What you print must match the data line for line.

(Data for review)

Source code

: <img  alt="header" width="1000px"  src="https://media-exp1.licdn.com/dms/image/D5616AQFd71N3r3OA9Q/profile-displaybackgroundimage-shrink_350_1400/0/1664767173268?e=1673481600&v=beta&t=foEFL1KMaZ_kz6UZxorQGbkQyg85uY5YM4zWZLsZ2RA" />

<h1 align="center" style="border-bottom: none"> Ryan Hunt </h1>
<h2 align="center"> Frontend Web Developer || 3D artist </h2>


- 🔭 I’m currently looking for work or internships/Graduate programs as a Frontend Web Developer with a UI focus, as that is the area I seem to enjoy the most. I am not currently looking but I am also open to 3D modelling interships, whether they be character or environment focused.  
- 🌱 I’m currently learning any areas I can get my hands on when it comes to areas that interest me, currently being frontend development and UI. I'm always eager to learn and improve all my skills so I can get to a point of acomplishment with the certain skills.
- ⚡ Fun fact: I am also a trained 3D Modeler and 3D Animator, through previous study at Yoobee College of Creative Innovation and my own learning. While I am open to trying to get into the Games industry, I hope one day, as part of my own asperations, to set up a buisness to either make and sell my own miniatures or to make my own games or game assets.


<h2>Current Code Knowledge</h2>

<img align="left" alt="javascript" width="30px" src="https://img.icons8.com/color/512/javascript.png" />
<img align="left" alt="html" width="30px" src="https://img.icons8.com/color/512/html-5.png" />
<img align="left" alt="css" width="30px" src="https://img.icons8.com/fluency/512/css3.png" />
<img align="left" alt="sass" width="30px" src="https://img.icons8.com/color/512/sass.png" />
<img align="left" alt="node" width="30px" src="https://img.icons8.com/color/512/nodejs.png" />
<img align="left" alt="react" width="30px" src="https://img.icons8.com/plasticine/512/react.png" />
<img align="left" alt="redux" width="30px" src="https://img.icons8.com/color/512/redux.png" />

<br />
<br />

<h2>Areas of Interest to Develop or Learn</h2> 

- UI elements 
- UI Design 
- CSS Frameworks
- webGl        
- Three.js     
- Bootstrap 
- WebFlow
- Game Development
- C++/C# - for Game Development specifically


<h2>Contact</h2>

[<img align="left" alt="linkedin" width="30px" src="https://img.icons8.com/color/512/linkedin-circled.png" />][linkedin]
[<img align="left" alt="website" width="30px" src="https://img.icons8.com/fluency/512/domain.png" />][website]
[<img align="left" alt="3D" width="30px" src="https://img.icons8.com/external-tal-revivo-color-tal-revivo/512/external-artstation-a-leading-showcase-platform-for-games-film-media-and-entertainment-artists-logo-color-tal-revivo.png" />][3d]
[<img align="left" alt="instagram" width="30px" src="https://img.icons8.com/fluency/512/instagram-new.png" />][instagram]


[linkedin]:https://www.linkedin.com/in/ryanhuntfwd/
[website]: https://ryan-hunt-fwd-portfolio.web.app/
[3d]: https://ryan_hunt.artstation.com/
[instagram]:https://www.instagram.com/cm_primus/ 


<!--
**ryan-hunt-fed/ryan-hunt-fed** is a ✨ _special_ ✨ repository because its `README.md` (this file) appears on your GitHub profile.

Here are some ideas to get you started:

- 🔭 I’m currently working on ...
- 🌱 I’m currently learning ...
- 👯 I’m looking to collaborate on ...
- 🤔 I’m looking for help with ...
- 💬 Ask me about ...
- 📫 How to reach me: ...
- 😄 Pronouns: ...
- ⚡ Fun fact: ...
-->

(End Data for review)

Solution to this problem:
Source code

: <img  alt="header" width="1000px"  src="https://media-exp1.licdn.com/dms/image/D5616AQFd71N3r3OA9Q/profile-displaybackgroundimage-shrink_350_1400/0/1664767173268?e=1673481600&v=beta&t=foEFL1KMaZ_kz6UZxorQGbkQyg85uY5YM4zWZLsZ2RA" />

<h1 align="center" style="border-bottom: none"> Ryan Hunt </h1>
<h2 align="center"> Frontend Web Developer || 3D artist </h2>


- 🔭 I’m currently looking for work or internships/Graduate programs as a Frontend Web Developer with a UI focus, as that is the area I seem to enjoy the most. I am not currently looking but I am also open to 3D modelling interships, whether they be character or environment focused.  
- 🌱 I’m currently learning any areas I can get my hands on when it comes to areas that interest me, currently being frontend development and UI. I'm always eager to learn and improve all my skills so I can get to a point of acomplishment with the certain skills.
- ⚡ Fun fact: I am also a trained 3D Modeler and 3D Animator, through previous study at Yoobee College of Creative Innovation and my own learning. While I am open to trying to get into the Games industry, I hope one day, as part of my own asperations, to set up a buisness to either make and sell my own miniatures or to make my own games or game assets.


<h2>Current Code Knowledge</h2>

<img align="left" alt="javascript" width="30px" src="https://img.icons8.com/color/512/javascript.png" />
<img align="left" alt="html" width="30px" src="https://img.icons8.com/color/512/html-5.png" />
<img align="left" alt="css" width="30px" src="https://img.icons8.com/fluency/512/css3.png" />
<img align="left" alt="sass" width="30px" src="https://img.icons8.com/color/512/sass.png" />
<img align="left" alt="node" width="30px" src="https://img.icons8.com/color/512/nodejs.png" />
<img align="left" alt="react" width="30px" src="https://img.icons8.com/plasticine/512/react.png" />
<img align="left" alt="redux" width="30px" src="https://img.icons8.com/color/512/redux.png" />

<br />
<br />

<h2>Areas of Interest to Develop or Learn</h2> 

- UI elements 
- UI Design 
- CSS Frameworks
- webGl        
- Three.js     
- Bootstrap 
- WebFlow
- Game Development
- C++/C# - for Game Development specifically


<h2>Contact</h2>

[<img align="left" alt="linkedin" width="30px" src="https://img.icons8.com/color/512/linkedin-circled.png" />][linkedin]
[<img align="left" alt="website" width="30px" src="https://img.icons8.com/fluency/512/domain.png" />][website]
[<img align="left" alt="3D" width="30px" src="https://img.icons8.com/external-tal-revivo-color-tal-revivo/512/external-artstation-a-leading-showcase-platform-for-games-film-media-and-entertainment-artists-logo-color-tal-revivo.png" />][3d]
[<img align="left" alt="instagram" width="30px" src="https://img.icons8.com/fluency/512/instagram-new.png" />][instagram]


[linkedin]:https://www.linkedin.com/in/ryanhuntfwd/
[website]: https://ryan-hunt-fwd-portfolio.web.app/
[3d]: https://ryan_hunt.artstation.com/
[instagram]:https://www.instagram.com/cm_primus/ 


<!--
**ryan-hunt-fed/ryan-hunt-fed** is a ✨ _special_ ✨ repository because its `README.md` (this file) appears on your GitHub profile.

Here are some ideas to get you started:

- 🔭 I’m currently working on ...
- 🌱 I’m currently learning ...
- 👯 I’m looking to collaborate on ...
- 🤔 I’m looking for help with ...
- 💬 Ask me about ...
- 📫 How to reach me: ...
- 😄 Pronouns: ...
- ⚡ Fun fact: ...
-->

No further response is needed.